Heureusement le voyage repart de plus belle avec le puissant et révolté Ruination, qui fait mine de partir un peu pop sur le motif scandé part Dave Pen. Mais les premières mesures de batterie annoncent que le réacteur trip hop est rechargé et qu’il va nous propulser à toute vitesse, sans même s’arrêter sur le dernier « it’s you » dont l’écho dérive jusque sur le début de Crushed, plus dense et bruitiste mais jouant de la même pulsation, cherchant à oblitérer la ligne vocale en la submergeant dans une tempête sonore.
Même si cela a tendance à se figer un peu sur Black And Blue, froid et rocailleux, à l’image de l’artwork (photo prise en Islande), le périple s’achève de manière magistrale avec le déchirant Greater Goodbye accolé encore une fois à un Ladders serein et chamanique de prime abord, mais explosant dans un cri sauvage et sonore en guise de générique de fin.
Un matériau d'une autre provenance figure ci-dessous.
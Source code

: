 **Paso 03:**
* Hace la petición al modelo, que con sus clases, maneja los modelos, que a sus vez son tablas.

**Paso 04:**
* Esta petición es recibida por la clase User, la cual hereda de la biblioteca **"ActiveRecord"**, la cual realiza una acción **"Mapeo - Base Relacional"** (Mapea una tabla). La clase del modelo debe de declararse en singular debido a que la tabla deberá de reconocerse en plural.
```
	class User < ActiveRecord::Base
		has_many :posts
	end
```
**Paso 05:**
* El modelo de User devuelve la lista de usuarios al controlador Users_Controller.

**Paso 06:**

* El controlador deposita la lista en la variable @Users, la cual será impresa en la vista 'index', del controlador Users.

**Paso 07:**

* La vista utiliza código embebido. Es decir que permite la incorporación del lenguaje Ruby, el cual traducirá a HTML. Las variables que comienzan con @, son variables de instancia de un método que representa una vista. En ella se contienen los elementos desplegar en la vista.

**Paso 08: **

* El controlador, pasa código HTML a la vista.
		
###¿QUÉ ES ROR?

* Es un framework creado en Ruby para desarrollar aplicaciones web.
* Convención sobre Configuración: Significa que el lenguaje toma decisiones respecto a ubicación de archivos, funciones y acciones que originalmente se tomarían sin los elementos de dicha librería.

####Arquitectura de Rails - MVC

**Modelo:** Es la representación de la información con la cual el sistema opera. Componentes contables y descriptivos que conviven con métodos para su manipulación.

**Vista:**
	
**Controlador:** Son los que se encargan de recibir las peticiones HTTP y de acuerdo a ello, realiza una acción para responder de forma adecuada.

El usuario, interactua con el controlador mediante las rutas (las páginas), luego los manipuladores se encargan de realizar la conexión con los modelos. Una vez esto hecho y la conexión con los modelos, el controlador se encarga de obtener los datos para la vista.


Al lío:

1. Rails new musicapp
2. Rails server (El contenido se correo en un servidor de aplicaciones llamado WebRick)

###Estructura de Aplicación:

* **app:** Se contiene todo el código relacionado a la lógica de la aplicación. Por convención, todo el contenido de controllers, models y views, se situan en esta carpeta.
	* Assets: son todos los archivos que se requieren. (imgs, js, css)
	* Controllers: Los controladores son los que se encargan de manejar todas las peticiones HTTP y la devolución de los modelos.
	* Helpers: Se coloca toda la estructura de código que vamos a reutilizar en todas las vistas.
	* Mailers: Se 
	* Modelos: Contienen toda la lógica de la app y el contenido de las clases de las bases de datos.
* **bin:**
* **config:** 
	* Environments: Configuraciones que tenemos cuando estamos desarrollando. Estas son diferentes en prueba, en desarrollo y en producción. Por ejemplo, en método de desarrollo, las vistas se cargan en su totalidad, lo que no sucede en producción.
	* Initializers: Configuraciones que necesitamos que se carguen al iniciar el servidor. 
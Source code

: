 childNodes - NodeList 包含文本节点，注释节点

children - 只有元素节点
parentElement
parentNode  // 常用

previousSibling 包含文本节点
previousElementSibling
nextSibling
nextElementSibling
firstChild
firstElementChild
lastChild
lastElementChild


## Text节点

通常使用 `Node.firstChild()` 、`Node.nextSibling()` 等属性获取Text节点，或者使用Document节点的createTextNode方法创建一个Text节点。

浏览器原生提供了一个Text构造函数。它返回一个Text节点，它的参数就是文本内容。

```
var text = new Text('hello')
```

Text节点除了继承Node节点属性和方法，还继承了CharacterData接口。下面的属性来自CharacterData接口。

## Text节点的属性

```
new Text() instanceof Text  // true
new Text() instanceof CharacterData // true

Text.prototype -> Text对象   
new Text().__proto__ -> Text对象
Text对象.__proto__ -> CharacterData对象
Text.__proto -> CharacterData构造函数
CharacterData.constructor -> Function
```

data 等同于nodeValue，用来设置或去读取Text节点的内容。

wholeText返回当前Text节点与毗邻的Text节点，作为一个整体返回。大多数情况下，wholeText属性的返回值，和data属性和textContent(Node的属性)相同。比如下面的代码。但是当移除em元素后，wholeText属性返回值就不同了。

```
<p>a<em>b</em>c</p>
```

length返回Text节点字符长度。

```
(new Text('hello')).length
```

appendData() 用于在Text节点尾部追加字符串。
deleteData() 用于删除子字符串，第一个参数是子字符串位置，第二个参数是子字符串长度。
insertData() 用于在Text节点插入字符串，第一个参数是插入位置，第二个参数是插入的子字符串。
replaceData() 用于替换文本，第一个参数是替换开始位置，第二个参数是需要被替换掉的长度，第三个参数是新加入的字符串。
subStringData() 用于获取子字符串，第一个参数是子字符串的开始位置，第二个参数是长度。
Les membres d’Archive le concèdent, aller vers un album sans concept où la musique est couchée brute et ainsi dépouillée est une vraie prise de risque, notamment envers les fans, habitués à une construction musicale très préparée, raffinée et souvent expérimentale. Il faut simplement se laisser prendre par la main et accepter cette mise à nue sans restriction.
On attend les live avec impatience!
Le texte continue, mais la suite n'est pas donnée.